Das Bundesverwaltungsgericht beschließt durch die Richterin Mag. Caroline KIMM als Einzelrichterin über die Beschwerden von 1. XXXX , geboren am XXXX , 2. XXXX , geboren am XXXX , 3. XXXX , geboren am XXXX und 4. XXXX , geboren am XXXX , alle StA. Afghanistan, gegen Spruchpunkt I. der Bescheide des Bundesamts für Fremdenwesen und Asyl vom 4. Mai 2017, 1. Zl. XXXX , 2. Zl. XXXX , 3. Zl. XXXX und 4.

Zl.

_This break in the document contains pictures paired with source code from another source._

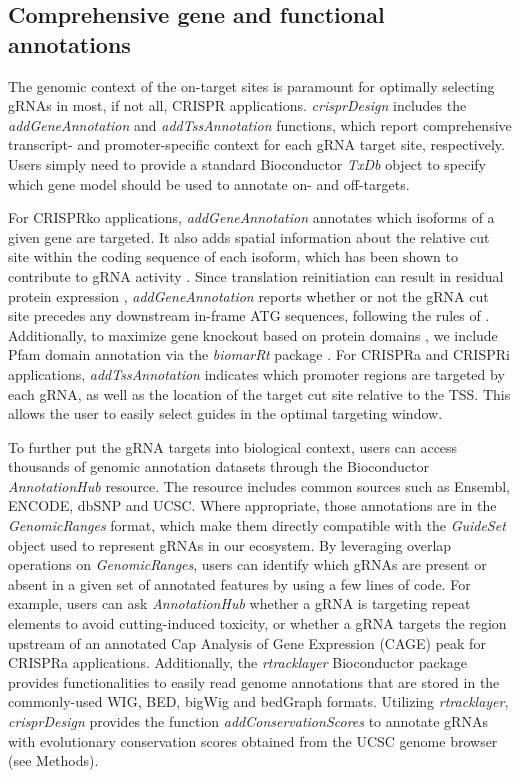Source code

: \documentclass[pdftex,english,10pt]{article}
\begin{document}
\subsection*{Comprehensive gene and functional annotations}

The genomic context of the on-target sites is paramount for optimally selecting gRNAs in most, if not all, CRISPR applications. 
\textit{crisprDesign} includes the \textit{addGeneAnnotation} and \textit{addTssAnnotation} functions, which 
report comprehensive transcript- and promoter-specific context for each gRNA target site, respectively. 
Users simply need to provide a standard Bioconductor \textit{TxDb} object to specify which gene model should be used to annotate on- and off-targets.

For CRISPRko applications, \textit{addGeneAnnotation} annotates which isoforms of a given gene are targeted. It also adds spatial information about the relative cut site within the coding sequence of each isoform, which has been shown to contribute to gRNA activity \citep{azimuth}. Since translation reinitiation can result in residual protein expression \citep{smits2019biological}, \textit{addGeneAnnotation} reports whether or not the gRNA cut site precedes any downstream in-frame ATG sequences, following the rules of \citet{cohen2019nonsense}. Additionally, to maximize gene knockout based on protein domains \citep{he2019novo}, we include Pfam domain annotation \citep{pfam} via the \textit{biomarRt} package \citep{biomart}. For CRISPRa and CRISPRi applications, \textit{addTssAnnotation} indicates which promoter regions are targeted by each gRNA, as well as the location of the target cut site relative to the TSS. This allows the user to easily select guides in the optimal targeting window. 
 
To further put the gRNA targets into biological context, users can access thousands of genomic annotation datasets through the Bioconductor \textit{AnnotationHub} resource.  The resource includes common sources such as Ensembl, ENCODE, dbSNP and UCSC. Where appropriate, those annotations are in the \textit{GenomicRanges} format, which make them directly compatible with the \textit{GuideSet} object used to represent gRNAs in our ecosystem. By leveraging overlap operations on \textit{GenomicRanges}, users can identify which gRNAs are present or absent in a given set of annotated features by using a few lines of code.  For example, users can ask \textit{AnnotationHub} whether a gRNA is targeting repeat elements to avoid cutting-induced toxicity, or whether a gRNA targets the region upstream of an annotated Cap Analysis of Gene Expression (CAGE) peak for CRISPRa applications. Additionally, the \textit{rtracklayer} Bioconductor package \citep{rtracklayer} provides functionalities to easily read genome annotations that are stored in the commonly-used WIG, BED, bigWig and bedGraph formats. Utilizing \textit{rtracklayer}, \textit{crisprDesign} provides the function \textit{addConservationScores} to annotate gRNAs with evolutionary conservation scores obtained from the UCSC genome browser (see Methods). 
\end{document}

XXXX :

A) Die angefochtenen Bescheide werden gemäß § 28 Abs. 3 zweiter Satz

VwGVG hinsichtlich Spruchpunkt I. aufgehoben und die Angelegenheiten zur Erlassung von neuen Bescheiden an das Bundesamt für Fremdenwesen und Asyl zurückverwiesen.

B) Die Revision ist gemäß Art. 133 Abs. 4 B-VG nicht zulässig.

Text

BEGRÜNDUNG:

I. Verfahrensgang und Sachverhalt:

Die Beschwerdeführer, afghanische Staatsangehörige, stellten am 25. September 2015 jeweils einen Antrag auf internationalen Schutz nach dem Asylgesetz 2005 (AsylG 2005). Die Erstbeschwerdeführerin und der Zweitbeschwerdeführer sind miteinander verheiratet, beide sind Eltern des Dritt- und Viertbeschwerdeführers.

Die Erstbeschwerdeführerin und der Zweitbeschwerdeführer wurden am 28. September 2015 durch Organe des öffentlichen Sicherheitsdienstes und am 6. März 2017 durch die belangte Behörde befragt. Im Zuge der Befragung durch die belangte Behörde führte die Erstbeschwerdeführerin zu ihren Fluchtgründen befragt neben der allgemeinen schlechten Sicherheitslage und den Problemen ihres Mannes mit einem Kommandanten ergänzend aus, dass es für Frauen in Afghanistan sehr schwierig sei. Diese könnten nicht "rausgehen oder zur Schule gehen".

Mit den nunmehr angefochtenen Bescheiden vom 4. Mai 2017 wies die belangte Behörde die Anträge auf internationalen Schutz ab. Gleichzeitig wurde den Beschwerdeführern der Status der subsidiär Schutzberechtigten zuerkannt und eine befristete Aufenthaltsberechtigung bis zum 4. Mai 2018 erteilt. Begründend führte die belangte Behörde - sofern hier wesentlich - aus, eine asylrelevante Verfolgung sei nicht hervorgekommen. Eine Auseinandersetzung mit dem aktuellen Lebensstil der Erstbeschwerdeführerin fand nicht statt.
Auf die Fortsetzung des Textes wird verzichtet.